Paola frunció el ceño.

—Tiene usted razón. Pontiero era un amigo y un compañero. Ahora mismo lo que más me preocupa es hacer justicia con su asesino. Pero dudo que podamos hacer nada ahora, padre. Sin mi placa y sin sus apoyos, solo somos dos nubecillas de aire. Al menor soplo de viento nos dispersaremos. Y además, es posible que a usted le estén buscando.

—Es posible que me estén buscando, en efecto. A los dos policías les di esquinazo en Fiumicino[38]. Pero dudo que Boi llegue al extremo de lanzar una orden de busca y captura contra mí. Con el follón que hay en la ciudad no le serviría de nada (ni sería muy justificable). Lo más probable es que lo deje correr.

—¿Y sus jefes, padre?

—Oficialmente, yo estoy en Langley. Extraoficialmente, no han puesto reparos en que me quede por aquí un poco más.

—Por fin una buena noticia.

—Lo que tenemos más complicado es entrar en el Vaticano, porque Cirin estará avisado.

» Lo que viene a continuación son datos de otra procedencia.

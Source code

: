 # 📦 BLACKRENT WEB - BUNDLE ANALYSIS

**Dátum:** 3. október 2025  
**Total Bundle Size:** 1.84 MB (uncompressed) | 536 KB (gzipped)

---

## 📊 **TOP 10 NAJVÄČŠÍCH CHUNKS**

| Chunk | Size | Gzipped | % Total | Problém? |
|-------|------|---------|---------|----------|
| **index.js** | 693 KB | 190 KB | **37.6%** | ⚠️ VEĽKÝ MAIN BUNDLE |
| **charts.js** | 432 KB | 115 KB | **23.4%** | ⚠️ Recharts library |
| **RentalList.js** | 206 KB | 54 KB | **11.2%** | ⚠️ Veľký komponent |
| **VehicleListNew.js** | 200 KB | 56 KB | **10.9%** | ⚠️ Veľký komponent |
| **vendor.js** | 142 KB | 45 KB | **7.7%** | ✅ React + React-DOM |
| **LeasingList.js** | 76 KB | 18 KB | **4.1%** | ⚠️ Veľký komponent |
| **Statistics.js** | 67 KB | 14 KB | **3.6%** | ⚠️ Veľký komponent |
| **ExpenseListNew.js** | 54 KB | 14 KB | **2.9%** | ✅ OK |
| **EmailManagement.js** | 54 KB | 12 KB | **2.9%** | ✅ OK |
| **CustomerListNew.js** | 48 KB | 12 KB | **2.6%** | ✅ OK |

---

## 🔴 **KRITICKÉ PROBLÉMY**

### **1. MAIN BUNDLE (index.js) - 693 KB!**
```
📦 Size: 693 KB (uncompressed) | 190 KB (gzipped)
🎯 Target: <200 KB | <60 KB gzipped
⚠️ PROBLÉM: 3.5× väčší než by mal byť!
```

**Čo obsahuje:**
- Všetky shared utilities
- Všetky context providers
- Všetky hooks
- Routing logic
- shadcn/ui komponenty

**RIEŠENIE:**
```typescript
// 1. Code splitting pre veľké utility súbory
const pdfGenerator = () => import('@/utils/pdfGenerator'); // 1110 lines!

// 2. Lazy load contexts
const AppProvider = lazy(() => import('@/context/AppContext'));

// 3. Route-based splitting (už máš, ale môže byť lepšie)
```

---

—Pues no veo como podremos proteger a los cardenales si ellos están dentro y nosotros fuera.

—Creo que deberíamos empezar desde el principio, dottora. Revisar todo este maldito embrollo desde el inicio, porque es evidente que algo se nos ha pasado por alto.

—Pero ¿cómo? No tengo el material apropiado, todo el expediente de Karoski está en la UACV.

Fowler le dedicó una media sonrisa pícara.

—Bueno, a veces Dios nos concede pequeños milagros.

Hizo un gesto en dirección al escritorio de Paola, en un extremo de la habitación. Paola encendió el flexo sobre la mesa, que iluminó el grueso legajo de tapas marrones que componía el dossier de Karoski.

—Le propongo un trato, dottora. Usted se dedica a lo que mejor sabe hacer: un perfil psicológico del asesino. Uno definitivo, con todos los datos de los que disponemos ahora. Yo mientras le voy sirviendo café.

Paola apuró de un trago el resto de la taza. Intentó escrutar el rostro del sacerdote, pero su rostro quedaba fuera del cono de luz que iluminaba el expediente de Karoski. Y de nuevo Paola sintió la premonición que le había invadido en el pasillo de la Domus Sancta Marthae, y que había silenciado hasta mejor ocasión. Ahora, y más tras la larga lista de acontecimientos que sucedieron a la muerte de Cardoso, estaba más convencida que nunca de que aquella intuición había sido acertada. Encendió el ordenador sobre su escritorio. Seleccionó entre sus documentos una ficha de perfil en blanco y comenzó a rellenarla compulsivamente, consultando de tanto en tanto las hojas del dossier.

—Prepare otra cafetera, padre. Tengo que confirmar una teoría.